MATERIALS PROVIDED below:

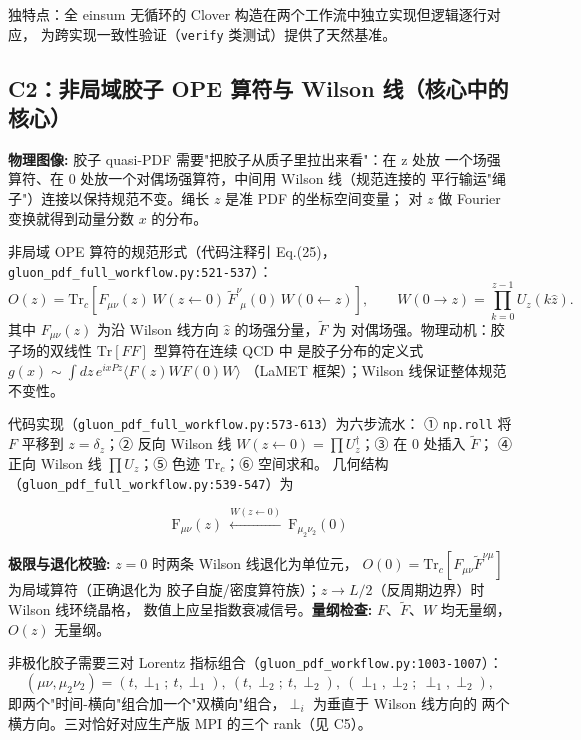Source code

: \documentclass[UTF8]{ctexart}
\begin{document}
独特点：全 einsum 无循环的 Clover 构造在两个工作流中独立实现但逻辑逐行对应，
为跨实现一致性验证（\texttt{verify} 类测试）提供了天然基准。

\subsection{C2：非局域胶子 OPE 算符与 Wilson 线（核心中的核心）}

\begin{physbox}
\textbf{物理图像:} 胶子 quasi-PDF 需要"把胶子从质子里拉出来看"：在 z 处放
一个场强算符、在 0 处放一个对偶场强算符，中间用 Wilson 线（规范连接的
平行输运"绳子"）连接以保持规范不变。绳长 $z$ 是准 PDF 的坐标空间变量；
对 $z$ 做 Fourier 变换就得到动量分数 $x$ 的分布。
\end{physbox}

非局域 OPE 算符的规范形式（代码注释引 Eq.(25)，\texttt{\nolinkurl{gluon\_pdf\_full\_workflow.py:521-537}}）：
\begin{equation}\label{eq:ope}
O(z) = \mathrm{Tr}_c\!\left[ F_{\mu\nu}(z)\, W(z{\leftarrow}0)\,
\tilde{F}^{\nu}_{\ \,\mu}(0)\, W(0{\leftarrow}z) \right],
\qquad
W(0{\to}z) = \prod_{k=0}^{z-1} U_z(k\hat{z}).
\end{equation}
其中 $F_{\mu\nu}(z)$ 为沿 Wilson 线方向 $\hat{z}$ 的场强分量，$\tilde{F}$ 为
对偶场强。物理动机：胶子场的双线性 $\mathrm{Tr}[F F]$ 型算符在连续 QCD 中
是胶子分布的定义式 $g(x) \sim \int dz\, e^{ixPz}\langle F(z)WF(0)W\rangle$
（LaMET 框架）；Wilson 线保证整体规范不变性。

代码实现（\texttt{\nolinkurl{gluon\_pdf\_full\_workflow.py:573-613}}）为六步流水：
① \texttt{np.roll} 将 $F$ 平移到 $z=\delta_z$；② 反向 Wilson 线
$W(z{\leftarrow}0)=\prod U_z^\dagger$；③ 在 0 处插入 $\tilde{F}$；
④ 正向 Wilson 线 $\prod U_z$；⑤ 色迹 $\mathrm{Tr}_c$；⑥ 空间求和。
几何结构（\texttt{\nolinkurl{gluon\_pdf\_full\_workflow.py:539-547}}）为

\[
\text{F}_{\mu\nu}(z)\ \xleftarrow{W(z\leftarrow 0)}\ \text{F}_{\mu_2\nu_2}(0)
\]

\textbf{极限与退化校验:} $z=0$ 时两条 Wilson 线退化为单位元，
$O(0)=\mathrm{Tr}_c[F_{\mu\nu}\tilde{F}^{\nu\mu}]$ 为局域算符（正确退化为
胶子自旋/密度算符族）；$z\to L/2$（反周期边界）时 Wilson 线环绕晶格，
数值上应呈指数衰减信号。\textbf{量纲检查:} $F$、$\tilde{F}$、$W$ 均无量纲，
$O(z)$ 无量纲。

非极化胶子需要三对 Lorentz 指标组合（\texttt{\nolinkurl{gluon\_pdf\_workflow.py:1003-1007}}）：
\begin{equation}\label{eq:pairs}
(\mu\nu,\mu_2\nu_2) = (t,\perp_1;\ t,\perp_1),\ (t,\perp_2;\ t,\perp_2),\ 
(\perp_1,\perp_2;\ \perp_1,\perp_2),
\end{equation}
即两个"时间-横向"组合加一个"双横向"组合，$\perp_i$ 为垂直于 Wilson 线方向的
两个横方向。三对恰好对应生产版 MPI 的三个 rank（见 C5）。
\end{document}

End of MATERIALS PROVIDED.
MATERIALS PROVIDED below:

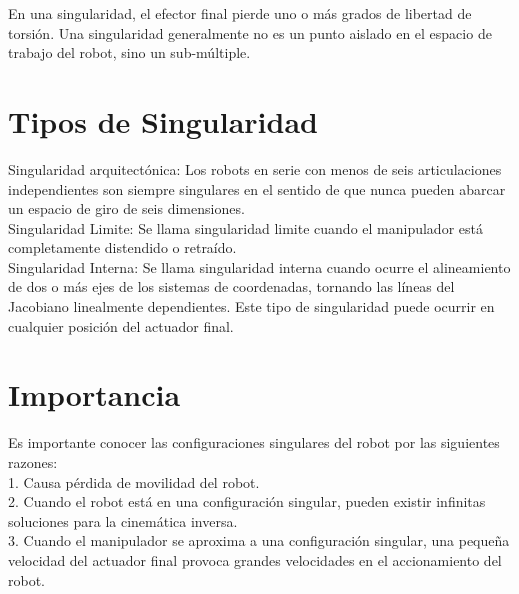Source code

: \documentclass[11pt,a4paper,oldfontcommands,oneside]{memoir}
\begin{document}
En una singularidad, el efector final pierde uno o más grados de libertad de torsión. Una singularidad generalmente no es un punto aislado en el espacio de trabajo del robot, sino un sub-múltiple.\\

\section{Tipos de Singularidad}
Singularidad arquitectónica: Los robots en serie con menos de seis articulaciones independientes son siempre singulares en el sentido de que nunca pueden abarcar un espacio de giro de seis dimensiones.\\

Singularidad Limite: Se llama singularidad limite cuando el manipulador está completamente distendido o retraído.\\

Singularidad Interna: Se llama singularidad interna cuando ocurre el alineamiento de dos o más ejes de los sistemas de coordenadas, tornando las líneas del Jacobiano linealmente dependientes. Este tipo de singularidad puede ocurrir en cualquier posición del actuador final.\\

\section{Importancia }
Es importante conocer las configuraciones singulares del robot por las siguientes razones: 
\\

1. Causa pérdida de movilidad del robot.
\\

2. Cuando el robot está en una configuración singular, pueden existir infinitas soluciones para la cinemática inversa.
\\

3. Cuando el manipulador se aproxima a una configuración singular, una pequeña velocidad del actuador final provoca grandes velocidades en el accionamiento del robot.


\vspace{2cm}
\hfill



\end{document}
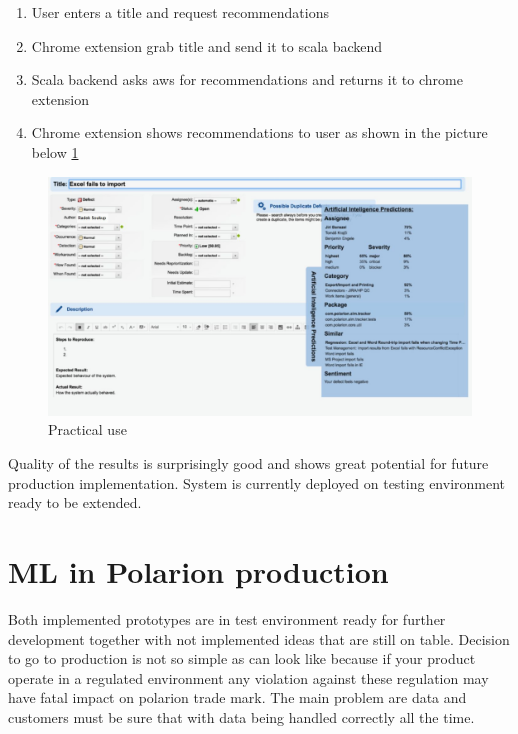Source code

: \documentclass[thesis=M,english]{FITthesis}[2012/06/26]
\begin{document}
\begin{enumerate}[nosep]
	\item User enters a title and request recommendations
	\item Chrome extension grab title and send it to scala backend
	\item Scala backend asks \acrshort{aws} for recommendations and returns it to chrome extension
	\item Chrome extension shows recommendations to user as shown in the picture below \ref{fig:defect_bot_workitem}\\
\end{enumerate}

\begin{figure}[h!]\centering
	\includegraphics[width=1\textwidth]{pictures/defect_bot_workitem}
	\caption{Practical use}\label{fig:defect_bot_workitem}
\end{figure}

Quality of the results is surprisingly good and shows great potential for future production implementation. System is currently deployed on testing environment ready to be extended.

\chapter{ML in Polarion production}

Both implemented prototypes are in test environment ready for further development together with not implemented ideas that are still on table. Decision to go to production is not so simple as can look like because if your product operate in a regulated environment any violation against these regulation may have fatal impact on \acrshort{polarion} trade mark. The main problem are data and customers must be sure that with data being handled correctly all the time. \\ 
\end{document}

End of MATERIALS PROVIDED.

■ TASK: Using the data above, reproduce exactly the lines between those holding "胶子自旋/密度算符族）；$z\to L/2$（反周期边界）时 Wilson 线环绕晶格，" and "为垂直于 Wilson 线方向的", inclusive, and no others.

■ RESPONSE TO THE EXERCISE:
胶子自旋/密度算符族）；$z\to L/2$（反周期边界）时 Wilson 线环绕晶格，
数值上应呈指数衰减信号。\textbf{量纲检查:} $F$、$\tilde{F}$、$W$ 均无量纲，
$O(z)$ 无量纲。

非极化胶子需要三对 Lorentz 指标组合（\texttt{\nolinkurl{gluon\_pdf\_workflow.py:1003-1007}}）：
\begin{equation}\label{eq:pairs}
(\mu\nu,\mu_2\nu_2) = (t,\perp_1;\ t,\perp_1),\ (t,\perp_2;\ t,\perp_2),\ 
(\perp_1,\perp_2;\ \perp_1,\perp_2),
\end{equation}
即两个"时间-横向"组合加一个"双横向"组合，$\perp_i$ 为垂直于 Wilson 线方向的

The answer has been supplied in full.